-------- Supplied material
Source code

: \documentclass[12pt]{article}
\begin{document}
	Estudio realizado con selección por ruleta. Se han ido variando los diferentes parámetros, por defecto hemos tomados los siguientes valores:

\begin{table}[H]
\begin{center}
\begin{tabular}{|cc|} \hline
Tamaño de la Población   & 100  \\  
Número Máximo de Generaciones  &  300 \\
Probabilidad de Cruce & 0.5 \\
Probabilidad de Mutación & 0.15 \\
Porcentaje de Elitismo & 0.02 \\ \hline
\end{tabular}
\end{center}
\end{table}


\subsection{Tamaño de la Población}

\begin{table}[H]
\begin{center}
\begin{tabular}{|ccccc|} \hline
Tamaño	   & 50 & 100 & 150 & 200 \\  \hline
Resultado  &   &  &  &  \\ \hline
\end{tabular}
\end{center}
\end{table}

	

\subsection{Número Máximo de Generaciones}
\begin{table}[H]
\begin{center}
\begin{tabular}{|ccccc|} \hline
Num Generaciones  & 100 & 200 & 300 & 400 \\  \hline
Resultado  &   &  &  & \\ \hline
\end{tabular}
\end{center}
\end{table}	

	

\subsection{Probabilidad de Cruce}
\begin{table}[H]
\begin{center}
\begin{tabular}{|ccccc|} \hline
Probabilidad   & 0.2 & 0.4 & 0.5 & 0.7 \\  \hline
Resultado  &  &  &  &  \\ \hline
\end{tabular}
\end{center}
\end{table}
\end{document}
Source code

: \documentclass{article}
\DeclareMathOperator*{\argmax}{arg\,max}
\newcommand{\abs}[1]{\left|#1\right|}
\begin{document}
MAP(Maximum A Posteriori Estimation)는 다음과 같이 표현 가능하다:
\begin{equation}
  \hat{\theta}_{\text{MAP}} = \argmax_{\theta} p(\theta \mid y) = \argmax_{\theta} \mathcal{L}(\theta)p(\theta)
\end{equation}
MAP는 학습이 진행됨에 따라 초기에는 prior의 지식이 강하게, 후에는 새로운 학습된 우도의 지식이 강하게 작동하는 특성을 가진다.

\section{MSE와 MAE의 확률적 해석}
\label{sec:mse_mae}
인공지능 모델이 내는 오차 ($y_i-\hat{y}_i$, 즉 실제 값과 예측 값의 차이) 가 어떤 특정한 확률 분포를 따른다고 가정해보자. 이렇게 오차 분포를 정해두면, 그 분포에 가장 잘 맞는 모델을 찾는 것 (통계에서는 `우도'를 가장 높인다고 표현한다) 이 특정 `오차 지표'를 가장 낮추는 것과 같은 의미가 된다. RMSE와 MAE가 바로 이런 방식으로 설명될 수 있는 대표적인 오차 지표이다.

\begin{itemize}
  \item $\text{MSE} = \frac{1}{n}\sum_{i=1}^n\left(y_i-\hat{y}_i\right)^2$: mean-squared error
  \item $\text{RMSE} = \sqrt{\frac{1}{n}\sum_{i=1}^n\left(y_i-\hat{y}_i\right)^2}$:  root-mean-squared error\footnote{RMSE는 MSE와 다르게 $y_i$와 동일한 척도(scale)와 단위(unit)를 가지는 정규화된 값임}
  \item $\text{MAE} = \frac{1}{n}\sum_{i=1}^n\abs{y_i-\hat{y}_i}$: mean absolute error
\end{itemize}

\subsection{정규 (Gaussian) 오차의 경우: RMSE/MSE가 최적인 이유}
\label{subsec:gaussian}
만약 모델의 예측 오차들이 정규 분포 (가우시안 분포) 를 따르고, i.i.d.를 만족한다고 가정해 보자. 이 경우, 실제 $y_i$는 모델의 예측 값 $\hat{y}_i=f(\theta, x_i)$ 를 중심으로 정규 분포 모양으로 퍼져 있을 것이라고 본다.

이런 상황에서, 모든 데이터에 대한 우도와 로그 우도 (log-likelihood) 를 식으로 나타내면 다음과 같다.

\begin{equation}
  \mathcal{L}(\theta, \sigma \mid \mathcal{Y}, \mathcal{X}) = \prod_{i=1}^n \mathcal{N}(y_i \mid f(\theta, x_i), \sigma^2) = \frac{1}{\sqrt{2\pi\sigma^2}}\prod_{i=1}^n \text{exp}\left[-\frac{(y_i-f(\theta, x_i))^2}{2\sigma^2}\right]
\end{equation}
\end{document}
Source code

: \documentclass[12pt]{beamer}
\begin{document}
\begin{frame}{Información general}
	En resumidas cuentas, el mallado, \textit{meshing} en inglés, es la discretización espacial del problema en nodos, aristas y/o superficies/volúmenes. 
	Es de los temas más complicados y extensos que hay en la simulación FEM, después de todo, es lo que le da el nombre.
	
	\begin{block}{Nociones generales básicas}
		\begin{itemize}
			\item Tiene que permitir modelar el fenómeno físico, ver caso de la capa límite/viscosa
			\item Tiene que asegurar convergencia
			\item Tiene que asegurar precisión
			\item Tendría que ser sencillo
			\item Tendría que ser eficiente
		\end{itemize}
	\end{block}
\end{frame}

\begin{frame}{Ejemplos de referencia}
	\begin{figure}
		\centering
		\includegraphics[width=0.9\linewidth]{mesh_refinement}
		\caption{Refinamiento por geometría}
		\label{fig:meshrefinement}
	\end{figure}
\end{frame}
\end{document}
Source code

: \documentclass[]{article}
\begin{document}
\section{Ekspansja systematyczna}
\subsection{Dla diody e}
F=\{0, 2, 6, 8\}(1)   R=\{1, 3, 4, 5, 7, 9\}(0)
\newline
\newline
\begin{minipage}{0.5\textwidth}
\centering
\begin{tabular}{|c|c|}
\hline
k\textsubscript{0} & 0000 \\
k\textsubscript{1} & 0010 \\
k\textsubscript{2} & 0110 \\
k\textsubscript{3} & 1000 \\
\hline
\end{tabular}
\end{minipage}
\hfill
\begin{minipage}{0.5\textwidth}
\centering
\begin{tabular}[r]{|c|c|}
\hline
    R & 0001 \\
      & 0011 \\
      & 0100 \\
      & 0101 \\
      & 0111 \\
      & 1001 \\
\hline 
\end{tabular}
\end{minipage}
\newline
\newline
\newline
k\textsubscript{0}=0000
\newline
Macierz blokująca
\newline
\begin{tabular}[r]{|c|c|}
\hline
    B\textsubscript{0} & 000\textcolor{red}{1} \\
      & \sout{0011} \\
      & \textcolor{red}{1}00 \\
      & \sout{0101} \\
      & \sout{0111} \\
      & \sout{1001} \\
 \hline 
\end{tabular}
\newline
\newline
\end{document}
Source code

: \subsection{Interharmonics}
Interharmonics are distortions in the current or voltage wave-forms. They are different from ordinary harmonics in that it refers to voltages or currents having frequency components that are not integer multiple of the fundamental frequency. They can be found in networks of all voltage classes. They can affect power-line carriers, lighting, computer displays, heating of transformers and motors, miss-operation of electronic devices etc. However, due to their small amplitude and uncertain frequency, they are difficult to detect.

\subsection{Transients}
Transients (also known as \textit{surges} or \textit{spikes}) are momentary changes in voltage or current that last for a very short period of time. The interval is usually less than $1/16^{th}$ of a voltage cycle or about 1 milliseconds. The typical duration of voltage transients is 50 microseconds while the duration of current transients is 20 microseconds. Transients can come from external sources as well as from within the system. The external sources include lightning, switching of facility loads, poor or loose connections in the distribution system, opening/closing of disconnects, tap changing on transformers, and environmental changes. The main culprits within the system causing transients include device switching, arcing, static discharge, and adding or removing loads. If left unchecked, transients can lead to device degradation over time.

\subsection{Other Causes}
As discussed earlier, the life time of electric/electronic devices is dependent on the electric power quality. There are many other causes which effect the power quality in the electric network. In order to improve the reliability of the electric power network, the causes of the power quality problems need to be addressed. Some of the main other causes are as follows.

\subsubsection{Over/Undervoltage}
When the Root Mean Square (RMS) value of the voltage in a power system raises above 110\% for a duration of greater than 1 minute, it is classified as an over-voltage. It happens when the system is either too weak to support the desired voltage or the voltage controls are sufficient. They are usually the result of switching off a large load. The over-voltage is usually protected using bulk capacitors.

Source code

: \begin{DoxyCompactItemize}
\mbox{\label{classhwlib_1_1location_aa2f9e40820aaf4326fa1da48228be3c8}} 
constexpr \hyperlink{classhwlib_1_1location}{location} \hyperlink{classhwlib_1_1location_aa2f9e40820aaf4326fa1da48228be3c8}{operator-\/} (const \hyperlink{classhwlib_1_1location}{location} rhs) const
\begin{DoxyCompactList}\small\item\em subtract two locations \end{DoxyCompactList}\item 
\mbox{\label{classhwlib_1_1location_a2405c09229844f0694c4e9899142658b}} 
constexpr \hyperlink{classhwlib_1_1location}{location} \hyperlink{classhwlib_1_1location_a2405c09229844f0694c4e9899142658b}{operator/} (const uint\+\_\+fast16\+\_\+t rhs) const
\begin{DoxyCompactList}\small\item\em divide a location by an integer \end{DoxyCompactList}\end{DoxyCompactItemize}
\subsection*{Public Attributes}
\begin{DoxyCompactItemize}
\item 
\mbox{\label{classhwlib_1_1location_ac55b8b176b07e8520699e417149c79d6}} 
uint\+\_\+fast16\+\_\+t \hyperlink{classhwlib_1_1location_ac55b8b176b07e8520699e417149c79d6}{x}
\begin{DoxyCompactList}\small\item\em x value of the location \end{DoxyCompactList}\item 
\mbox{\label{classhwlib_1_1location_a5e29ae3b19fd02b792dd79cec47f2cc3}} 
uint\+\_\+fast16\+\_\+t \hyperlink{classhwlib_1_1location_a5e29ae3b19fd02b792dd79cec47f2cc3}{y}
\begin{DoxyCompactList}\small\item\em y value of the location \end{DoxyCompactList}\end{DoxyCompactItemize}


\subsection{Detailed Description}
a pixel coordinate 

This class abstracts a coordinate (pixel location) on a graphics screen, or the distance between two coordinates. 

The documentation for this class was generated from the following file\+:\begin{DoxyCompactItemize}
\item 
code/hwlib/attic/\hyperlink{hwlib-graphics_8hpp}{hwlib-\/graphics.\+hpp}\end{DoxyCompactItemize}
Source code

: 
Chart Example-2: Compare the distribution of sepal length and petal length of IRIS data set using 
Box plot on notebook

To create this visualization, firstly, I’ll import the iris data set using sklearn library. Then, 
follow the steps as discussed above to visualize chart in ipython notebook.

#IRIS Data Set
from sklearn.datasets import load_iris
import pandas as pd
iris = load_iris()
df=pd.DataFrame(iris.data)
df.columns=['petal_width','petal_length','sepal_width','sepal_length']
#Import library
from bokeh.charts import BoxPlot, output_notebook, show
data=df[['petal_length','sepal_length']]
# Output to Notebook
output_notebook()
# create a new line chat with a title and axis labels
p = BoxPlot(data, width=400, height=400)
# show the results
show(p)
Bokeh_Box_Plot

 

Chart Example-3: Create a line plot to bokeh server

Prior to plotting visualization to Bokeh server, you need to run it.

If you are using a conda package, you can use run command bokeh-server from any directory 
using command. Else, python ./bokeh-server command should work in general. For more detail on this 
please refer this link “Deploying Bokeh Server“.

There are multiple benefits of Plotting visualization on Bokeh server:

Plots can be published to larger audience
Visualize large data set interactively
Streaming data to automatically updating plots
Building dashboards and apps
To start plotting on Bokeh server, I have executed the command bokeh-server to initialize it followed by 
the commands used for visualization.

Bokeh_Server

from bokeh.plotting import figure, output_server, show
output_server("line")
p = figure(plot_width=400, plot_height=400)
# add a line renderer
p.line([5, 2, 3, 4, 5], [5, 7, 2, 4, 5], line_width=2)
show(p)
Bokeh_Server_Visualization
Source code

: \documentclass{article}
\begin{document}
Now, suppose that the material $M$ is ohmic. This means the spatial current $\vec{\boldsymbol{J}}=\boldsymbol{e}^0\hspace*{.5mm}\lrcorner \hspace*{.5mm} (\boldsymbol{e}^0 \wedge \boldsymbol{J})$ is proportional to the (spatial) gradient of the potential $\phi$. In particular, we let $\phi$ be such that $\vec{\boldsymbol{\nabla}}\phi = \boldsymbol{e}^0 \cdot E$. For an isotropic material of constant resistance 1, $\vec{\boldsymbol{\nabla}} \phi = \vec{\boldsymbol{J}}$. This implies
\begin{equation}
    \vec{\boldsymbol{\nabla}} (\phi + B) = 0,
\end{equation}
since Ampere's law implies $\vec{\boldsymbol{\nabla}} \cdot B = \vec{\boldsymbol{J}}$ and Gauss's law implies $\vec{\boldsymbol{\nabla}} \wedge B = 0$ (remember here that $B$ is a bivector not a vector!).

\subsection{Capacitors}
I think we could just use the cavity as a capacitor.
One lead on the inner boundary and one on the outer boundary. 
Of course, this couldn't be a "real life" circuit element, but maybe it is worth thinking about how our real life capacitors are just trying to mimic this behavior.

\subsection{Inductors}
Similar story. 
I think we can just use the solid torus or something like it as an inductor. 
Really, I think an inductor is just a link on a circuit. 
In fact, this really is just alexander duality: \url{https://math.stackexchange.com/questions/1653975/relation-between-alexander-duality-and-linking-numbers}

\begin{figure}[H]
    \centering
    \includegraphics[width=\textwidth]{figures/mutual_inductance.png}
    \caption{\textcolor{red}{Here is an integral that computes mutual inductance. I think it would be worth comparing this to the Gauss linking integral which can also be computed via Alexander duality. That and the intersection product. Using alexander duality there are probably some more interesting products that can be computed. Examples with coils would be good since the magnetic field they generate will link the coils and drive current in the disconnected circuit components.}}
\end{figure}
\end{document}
----------------
Scan the records for the string "between" and show every line that contains it.

Result of this exercise:
This class abstracts a coordinate (pixel location) on a graphics screen, or the distance between two coordinates. 
In fact, this really is just alexander duality: \url{https://math.stackexchange.com/questions/1653975/relation-between-alexander-duality-and-linking-numbers}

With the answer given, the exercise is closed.